Хохотушка хотя и продолжала мило кокетничать, но все же пыталась утаить тревожное чувство и потому завела разговор на другую тему.
— Вы утверждаете, что ничего не можете с собой поделать... Но есть препятствия, которые надо преодолеть, а вы уклоняетесь, хотя я вас просила, умоляла.
— Что вы имеете в виду?
— Ваше упрямство! То, что вы избегаете общения с заключенными... не разговариваете с ними. Надзиратель сказал мне, что вам нужно преодолеть это чувство, а вы избегаете всех. Что ж вы молчите, ведь это правда! Дождетесь, что эти люди вам отомстят.
— Если бы вы представили себе, какой ужас они мне внушают... Вы не знаете, по каким причинам я избегаю их и ненавижу им подобных.
— Догадываюсь... Я читала дневник и письма, которые вы адресовали мне и за которыми я приехала к вам домой после вашего ареста; из них я узнала, каким опасностям вы подвергались, когда приехали в Париж, потому что в провинции вы отказались принимать участие в преступлениях негодяя, который вас воспитывал... узнала о последней ловушке, которую он вам подстроил; чтобы сбить его со следа, вы покинули улицу Тампль, сообщив лишь мне одной свой новый адрес... В этих же бумагах, — опустив глаза, добавила гризетка, — я прочла еще... что...

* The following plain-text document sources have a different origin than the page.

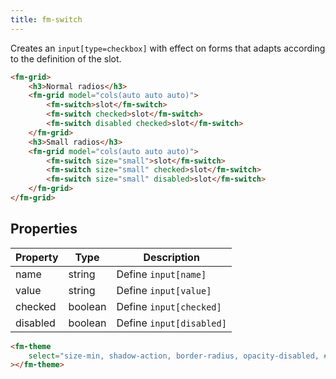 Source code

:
 ```yaml
---
title: fm-switch
---
```


Creates an `input[type=checkbox]` with effect on forms that adapts according to the definition of the slot.

```html preview
<fm-grid>
    <h3>Normal radios</h3>
    <fm-grid model="cols(auto auto auto)">
        <fm-switch>slot</fm-switch>
        <fm-switch checked>slot</fm-switch>
        <fm-switch disabled checked>slot</fm-switch>
    </fm-grid>
    <h3>Small radios</h3>
    <fm-grid model="cols(auto auto auto)">
        <fm-switch size="small">slot</fm-switch>
        <fm-switch size="small" checked>slot</fm-switch>
        <fm-switch size="small" disabled>slot</fm-switch>
    </fm-grid>
</fm-grid>
```

## Properties

| Property | Type    | Description              |
| -------- | ------- | ------------------------ |
| name     | string  | Define `input[name]`     |
| value    | string  | Define `input[value]`    |
| checked  | boolean | Define `input[checked]`  |
| disabled | boolean | Define `input[disabled]` |

```html inject
<fm-theme
    select="size-min, shadow-action, border-radius, opacity-disabled, #colors-checkbox"
></fm-theme>
```
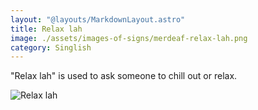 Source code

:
 ```yaml
---
layout: "@layouts/MarkdownLayout.astro"
title: Relax lah
image: ./assets/images-of-signs/merdeaf-relax-lah.png
category: Singlish
---
```


"Relax lah" is used to ask someone to chill out or relax.

![Relax lah](@signs/merdeaf-relax-lah.png)
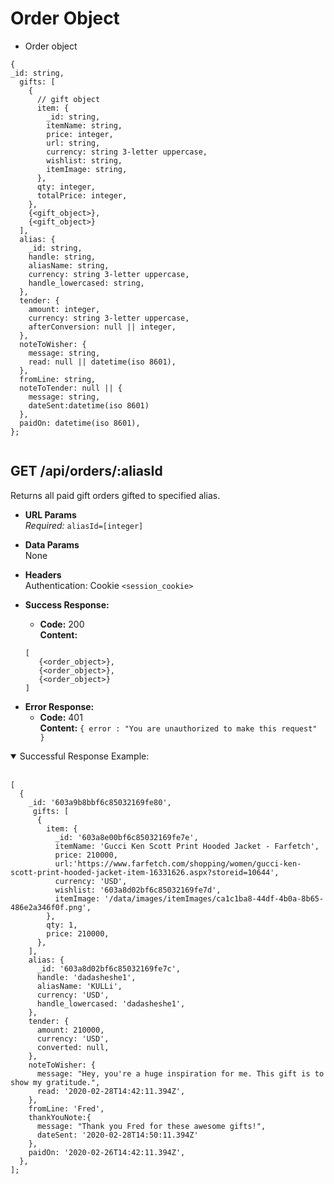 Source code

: # Order Object

- Order object

```
{
_id: string,
  gifts: [
    {
      // gift object
      item: {
        _id: string,
        itemName: string,
        price: integer,
        url: string,
        currency: string 3-letter uppercase,
        wishlist: string,
        itemImage: string,
      },
      qty: integer,
      totalPrice: integer,
    },
    {<gift_object>},
    {<gift_object>}
  ],
  alias: {
    _id: string,
    handle: string,
    aliasName: string,
    currency: string 3-letter uppercase,
    handle_lowercased: string,
  },
  tender: {
    amount: integer,
    currency: string 3-letter uppercase,
    afterConversion: null || integer,
  },
  noteToWisher: {
    message: string,
    read: null || datetime(iso 8601),
  },
  fromLine: string,
  noteToTender: null || {
    message: string,
    dateSent:datetime(iso 8601)
  },
  paidOn: datetime(iso 8601),
};


```

## **GET /api/orders/:aliasId**

Returns all paid gift orders gifted to specified alias.

- **URL Params**  
  _Required:_ `aliasId=[integer]`
- **Data Params**  
  None
- **Headers**  
  Authentication: Cookie `<session_cookie>`
- **Success Response:**

  - **Code:** 200  
    **Content:**

  ```
  [
     {<order_object>},
     {<order_object>},
     {<order_object>}
  ]
  ```

* **Error Response:**
  - **Code:** 401  
    **Content:** `{ error : "You are unauthorized to make this request" }`

<details open>
<summary>Successful Response Example:</summary>
<br>

```
[
  {
    _id: '603a9b8bbf6c85032169fe80',
     gifts: [
      {
        item: {
          _id: '603a8e00bf6c85032169fe7e',
          itemName: 'Gucci Ken Scott Print Hooded Jacket - Farfetch',
          price: 210000,
          url:'https://www.farfetch.com/shopping/women/gucci-ken-scott-print-hooded-jacket-item-16331626.aspx?storeid=10644',
          currency: 'USD',
          wishlist: '603a8d02bf6c85032169fe7d',
          itemImage: '/data/images/itemImages/ca1c1ba8-44df-4b0a-8b65-486e2a346f0f.png',
        },
        qty: 1,
        price: 210000,
      },
    ],
    alias: {
      _id: '603a8d02bf6c85032169fe7c',
      handle: 'dadasheshe1',
      aliasName: 'KULLi',
      currency: 'USD',
      handle_lowercased: 'dadasheshe1',
    },
    tender: {
      amount: 210000,
      currency: 'USD',
      converted: null,
    },
    noteToWisher: {
      message: "Hey, you're a huge inspiration for me. This gift is to show my gratitude.",
      read: '2020-02-28T14:42:11.394Z',
    },
    fromLine: 'Fred',
    thankYouNote:{
      message: "Thank you Fred for these awesome gifts!",
      dateSent: '2020-02-28T14:50:11.394Z'
    },
    paidOn: '2020-02-26T14:42:11.394Z',
  },
];
```

</details>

— О, вы об этом никогда бы не узнали, клянусь вам, если бы не обрушившееся на меня несчастье, — воскликнул Жермен. — Но, умоляю вас, будьте великодушны, простите мне безумство, забудьте его; когда-то я погружался в сказочные мечты, хотя они и были неосуществимы.
Хохотушка вновь пыталась вызвать у молодого человека признание, намекая на мысли, полные нежности и страсти, которые он выразил в письмах и посвятил гризетке; потому что, как мы уже говорили, он всегда пылко и искренне любил ее, но, чтобы наслаждаться сердечной преданностью милой соседки, он скрывал свою любовь, называя ее дружбой.
Став в тюрьме еще более недоверчивым и робким, он не мог представить себе, что Хохотушка любит его искренне и самозабвенно, его, узника, опозоренного ужасным преступлением, в то время как раньше, до постигшего его несчастья, она, казалось, питала к нему лишь дружескую привязанность.
Видя, что ее не понимают, гризетка подавила вздох, не теряя надежды и ожидая более благоприятного момента, когда она сможет раскрыть перед ним глубину своего чувства.
И она смущенно продолжала:
— Господи! Я понимаю, что вы презираете общество этих людей, но это еще не причина, чтобы вызывать их гнев, подвергаться опасности.